Even on this short day trip, it was just crazy interesting!
You can read all about my “discovery” of a perennially-growing golden chilli in/from Tibet over on ChiliCult, but I also wanted to give some more impressions of that area.
The area in question is around Nixi, which is no longer being visited by many tourists.
I only made it there – and only as a day trip – because my research into the chilli had me travelling with a Chinese colleague, in a car we had rented for that very purpose.
Thus, however, we went up along the Jinsha river, the river of “Golden Sand.”
Xinyangcun – Up the Mountain
First, we went in search of a place called Xinyangcun.
I had – how is that for modern times? – heard about it in a TV documentary as the place where that chile pepper was grown…
We did not have to search much for the village; our GPS navigation app led us there without too many issues.
Only, we didn’t exactly trust that the road it had us turn onto was really the road in question.
We were traveling on a major highway, and that was already a mountain road, meandering and with just a single lane in each direction.
Rock face on your right, the valley floor far below on the left.
Now, however, we had to turn off onto a road snaking further up the mountain, just wide enough for a single car.
If anybody had come in the other direction, we had no idea what we would have done. But that view!
In the little village, which turned out to not be the home of that golden chile pepper, an agricultural station was just being built – as one can easily tell from the photo above.
Along the Road to Lhasa
Down, back on the highway, following its course far above the Jinsha River, we found a viewing platform we just had to stop at…
Eventually, we also found one place where the chilli I had been searching for was indeed growing. And it was a fascinating landscape!
Kaizhongshui, Where Golden Chilli Grows
The steep mountain slope falls from the ridge to the Jinsha river far below.
There is little flat ground, which a few houses, scattered here and there, use.
Some paths exist, but they are just barely wide enough for a car. At least they connect the highway to Lhasa and the houses – but could you even call this a village?
Farther away still, which also means quite a scramble down (and back up again), there were fields.
Corn was recognizable, pumpkins… and chilli?
How anyone could possibly make a living there is hard to fathom. But people live there, and they were nice.
My Chinese colleague had just about as many issues communicating as I had; the people we met almost only spoke Tibetan. They were still welcoming, and I was able to find the chilli I was looking for – and more.
But, among the plants growing there was also quite a bit of a mugwort… which was in full bloom.
Just the kind of mugwort which I am quite allergic to.

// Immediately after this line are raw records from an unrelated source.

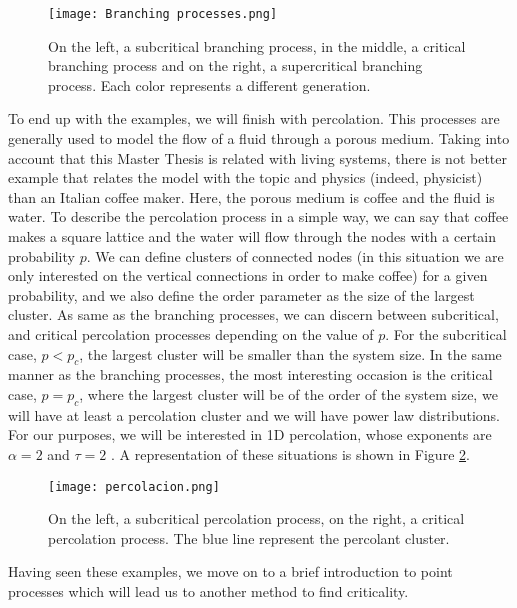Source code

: \begin{figure}[H]
    \centering
    \texttt{[image: Branching processes.png]}
    \caption{On the left, a subcritical branching process, in the middle, a critical branching process and on the right, a supercritical branching process. Each color represents a different
    generation.}
    \label{f:branching_processes}   
\end{figure}

To end up with the examples, we will finish with percolation. This processes are generally used to model the flow of a fluid through a porous medium. Taking into account that this Master 
Thesis is related with living systems, there is not better example that relates the model with the topic and physics (indeed, physicist) than an Italian coffee maker. Here, the porous 
medium is coffee and the fluid is water. To describe the percolation process in a simple way, we can say that coffee makes a square lattice and the water will flow through the nodes 
with a certain probability $p$. We can define clusters of connected nodes (in this situation we are only interested on the vertical connections in order to make coffee)
for a given probability, and we also define the order parameter as the size of the largest cluster. 
As same as the branching processes, we can discern between subcritical, and critical percolation processes depending on the value of $p$. For the subcritical case, $p<p_c$,
the largest cluster will be smaller than the system size. In the same manner as the branching processes, the most interesting occasion is the critical case, $p=p_c$, 
where the largest cluster will be of the order of the system size, we will have at least a percolation cluster 
and we will have power law distributions. For our purposes, we will be interested in 1D percolation, whose exponents 
are $\alpha=2$ and $\tau=2$ \cite{stauffer2018introduction}. A representation of these situations is shown in Figure \ref{f:percolation}.

\begin{figure}[H]
    \centering
    \texttt{[image: percolacion.png]}
    \caption{On the left, a subcritical percolation process, on the right, a critical percolation process. The blue line represent the percolant cluster.}
    \label{f:percolation}
\end{figure}

Having seen these examples, we move on to a brief introduction to point processes which will lead us to another method to find criticality.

That part, I could have done without; I was sneezing and sniffling and increasingly getting in trouble with my eyes.
That, too, can be a part of going into the world for microexploration…
The area was fantastic to see, anyways – and there’s one more thing one should know about this part of China…
Tough Life – Long History of Settlement
Far away from anything and hard to eke out a living as it is, the region does not exactly seem like anywhere that people should have been living for long.
Nixi, however, is where some of the oldest pottery tradition in China can be found.
Nixi Tibetan black pottery is still being made – or rather, has been revitalized in recent decades and declared a national cultural heritage.
Its tradition goes back at least 1200 years.
Out of this world – and A WeChat Away
Now, you only need to travel here on the highway to come past shops selling such wares – and while you do, imagine living here, now or more than a thousand years ago, making pots and growing crops and vegetables (and probably, herding some yaks) for your subsistence.
The environments that humans can live in!
And how strange it is, nowadays.
On the one hand, such an interesting kind of produce as this golden chilli is basically non-existent in any public record.
Even on the seemingly almighty world wide web, there is nary a trace of it.
On the other hand, people have started to try and market it – and they can be reached by smartphone messenger app Wechat; they are just a message away!